* Work to complete *
Search the records below for the string "badge" and copy each line where it turns up.

* Supplied material *
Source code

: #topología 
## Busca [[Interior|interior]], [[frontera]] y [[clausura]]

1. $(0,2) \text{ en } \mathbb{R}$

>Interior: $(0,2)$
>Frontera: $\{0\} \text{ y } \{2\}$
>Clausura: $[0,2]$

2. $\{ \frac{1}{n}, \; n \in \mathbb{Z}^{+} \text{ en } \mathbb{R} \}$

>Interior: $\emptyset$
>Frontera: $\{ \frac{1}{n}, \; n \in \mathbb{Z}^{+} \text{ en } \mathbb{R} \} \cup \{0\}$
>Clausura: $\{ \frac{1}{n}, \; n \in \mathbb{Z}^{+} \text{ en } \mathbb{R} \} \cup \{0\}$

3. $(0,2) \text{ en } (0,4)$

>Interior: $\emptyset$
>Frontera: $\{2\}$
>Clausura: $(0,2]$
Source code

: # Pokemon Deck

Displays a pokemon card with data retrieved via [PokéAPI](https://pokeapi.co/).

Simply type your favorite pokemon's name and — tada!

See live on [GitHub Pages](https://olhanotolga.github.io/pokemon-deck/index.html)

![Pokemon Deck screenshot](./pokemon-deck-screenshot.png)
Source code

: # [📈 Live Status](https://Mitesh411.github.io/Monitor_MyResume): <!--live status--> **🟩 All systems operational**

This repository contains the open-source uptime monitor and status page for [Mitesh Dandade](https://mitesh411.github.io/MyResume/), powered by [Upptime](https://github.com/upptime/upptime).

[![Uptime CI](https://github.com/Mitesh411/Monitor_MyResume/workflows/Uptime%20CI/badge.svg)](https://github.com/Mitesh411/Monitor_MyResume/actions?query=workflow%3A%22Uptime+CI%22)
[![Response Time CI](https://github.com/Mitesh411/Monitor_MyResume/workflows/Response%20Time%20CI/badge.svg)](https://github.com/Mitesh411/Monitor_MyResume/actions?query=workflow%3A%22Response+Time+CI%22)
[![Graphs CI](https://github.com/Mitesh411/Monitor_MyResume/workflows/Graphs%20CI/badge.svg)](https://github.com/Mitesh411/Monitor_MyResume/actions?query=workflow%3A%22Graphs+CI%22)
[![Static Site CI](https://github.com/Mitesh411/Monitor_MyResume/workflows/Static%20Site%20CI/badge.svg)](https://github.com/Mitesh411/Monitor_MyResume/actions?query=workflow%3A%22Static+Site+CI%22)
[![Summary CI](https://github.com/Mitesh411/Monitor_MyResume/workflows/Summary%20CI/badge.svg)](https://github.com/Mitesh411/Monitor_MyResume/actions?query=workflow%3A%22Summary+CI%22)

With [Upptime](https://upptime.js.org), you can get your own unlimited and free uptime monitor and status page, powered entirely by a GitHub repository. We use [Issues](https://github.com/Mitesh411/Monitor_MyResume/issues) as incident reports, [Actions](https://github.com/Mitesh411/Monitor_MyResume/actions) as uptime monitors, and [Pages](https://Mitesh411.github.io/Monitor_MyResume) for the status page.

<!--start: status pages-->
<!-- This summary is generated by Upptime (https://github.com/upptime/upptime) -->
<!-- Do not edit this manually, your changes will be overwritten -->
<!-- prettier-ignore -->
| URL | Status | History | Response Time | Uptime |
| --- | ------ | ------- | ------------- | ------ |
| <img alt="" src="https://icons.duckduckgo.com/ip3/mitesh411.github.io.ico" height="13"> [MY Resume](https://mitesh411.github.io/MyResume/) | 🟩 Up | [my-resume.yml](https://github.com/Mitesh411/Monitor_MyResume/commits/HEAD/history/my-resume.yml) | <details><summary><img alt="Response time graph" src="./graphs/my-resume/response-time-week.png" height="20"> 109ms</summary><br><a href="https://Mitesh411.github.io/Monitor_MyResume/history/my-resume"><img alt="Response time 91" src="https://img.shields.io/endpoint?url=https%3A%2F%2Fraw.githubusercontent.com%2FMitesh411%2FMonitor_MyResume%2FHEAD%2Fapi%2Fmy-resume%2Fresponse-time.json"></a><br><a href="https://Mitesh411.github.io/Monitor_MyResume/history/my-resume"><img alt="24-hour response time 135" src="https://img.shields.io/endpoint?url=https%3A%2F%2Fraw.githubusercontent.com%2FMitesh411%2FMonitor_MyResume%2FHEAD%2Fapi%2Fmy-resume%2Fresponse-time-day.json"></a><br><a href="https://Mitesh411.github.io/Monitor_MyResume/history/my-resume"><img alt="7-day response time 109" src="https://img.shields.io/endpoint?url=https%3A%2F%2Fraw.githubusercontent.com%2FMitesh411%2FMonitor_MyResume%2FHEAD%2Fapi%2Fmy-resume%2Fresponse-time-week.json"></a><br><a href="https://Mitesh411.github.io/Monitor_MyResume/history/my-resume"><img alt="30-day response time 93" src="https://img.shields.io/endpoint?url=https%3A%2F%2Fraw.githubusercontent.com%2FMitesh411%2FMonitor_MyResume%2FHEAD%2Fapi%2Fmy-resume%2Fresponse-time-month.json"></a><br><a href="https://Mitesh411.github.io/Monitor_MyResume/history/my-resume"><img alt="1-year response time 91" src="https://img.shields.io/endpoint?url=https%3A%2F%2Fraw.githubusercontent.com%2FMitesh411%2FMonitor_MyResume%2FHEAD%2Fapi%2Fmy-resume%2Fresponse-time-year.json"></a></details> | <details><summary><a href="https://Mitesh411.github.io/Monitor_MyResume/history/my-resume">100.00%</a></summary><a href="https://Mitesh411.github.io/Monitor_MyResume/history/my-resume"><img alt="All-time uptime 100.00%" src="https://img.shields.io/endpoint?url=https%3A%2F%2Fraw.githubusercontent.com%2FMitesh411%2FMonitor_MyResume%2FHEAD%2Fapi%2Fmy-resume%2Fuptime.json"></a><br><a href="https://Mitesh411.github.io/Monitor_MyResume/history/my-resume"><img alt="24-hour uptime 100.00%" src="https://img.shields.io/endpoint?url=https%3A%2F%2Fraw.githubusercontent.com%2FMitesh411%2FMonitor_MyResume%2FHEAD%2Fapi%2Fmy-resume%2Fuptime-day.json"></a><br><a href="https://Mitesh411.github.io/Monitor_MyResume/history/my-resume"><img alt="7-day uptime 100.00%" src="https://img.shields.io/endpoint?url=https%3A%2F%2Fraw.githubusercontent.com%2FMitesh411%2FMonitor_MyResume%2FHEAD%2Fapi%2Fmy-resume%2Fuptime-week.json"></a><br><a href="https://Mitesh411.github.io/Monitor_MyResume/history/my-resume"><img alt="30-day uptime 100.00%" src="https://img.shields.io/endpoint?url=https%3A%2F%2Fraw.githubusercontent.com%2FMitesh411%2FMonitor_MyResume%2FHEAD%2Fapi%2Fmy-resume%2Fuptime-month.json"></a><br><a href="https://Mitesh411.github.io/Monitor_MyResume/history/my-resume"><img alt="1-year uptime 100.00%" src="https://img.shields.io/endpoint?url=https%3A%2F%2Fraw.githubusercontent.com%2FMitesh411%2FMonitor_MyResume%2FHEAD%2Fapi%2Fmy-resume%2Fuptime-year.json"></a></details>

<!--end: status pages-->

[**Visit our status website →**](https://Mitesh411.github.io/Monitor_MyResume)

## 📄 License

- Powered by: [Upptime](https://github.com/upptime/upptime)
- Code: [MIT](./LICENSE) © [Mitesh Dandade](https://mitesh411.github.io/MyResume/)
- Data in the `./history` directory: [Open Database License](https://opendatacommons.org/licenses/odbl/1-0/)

* Solution to this task *
[![Uptime CI](https://github.com/Mitesh411/Monitor_MyResume/workflows/Uptime%20CI/badge.svg)](https://github.com/Mitesh411/Monitor_MyResume/actions?query=workflow%3A%22Uptime+CI%22)
[![Response Time CI](https://github.com/Mitesh411/Monitor_MyResume/workflows/Response%20Time%20CI/badge.svg)](https://github.com/Mitesh411/Monitor_MyResume/actions?query=workflow%3A%22Response+Time+CI%22)
[![Graphs CI](https://github.com/Mitesh411/Monitor_MyResume/workflows/Graphs%20CI/badge.svg)](https://github.com/Mitesh411/Monitor_MyResume/actions?query=workflow%3A%22Graphs+CI%22)
[![Static Site CI](https://github.com/Mitesh411/Monitor_MyResume/workflows/Static%20Site%20CI/badge.svg)](https://github.com/Mitesh411/Monitor_MyResume/actions?query=workflow%3A%22Static+Site+CI%22)
[![Summary CI](https://github.com/Mitesh411/Monitor_MyResume/workflows/Summary%20CI/badge.svg)](https://github.com/Mitesh411/Monitor_MyResume/actions?query=workflow%3A%22Summary+CI%22)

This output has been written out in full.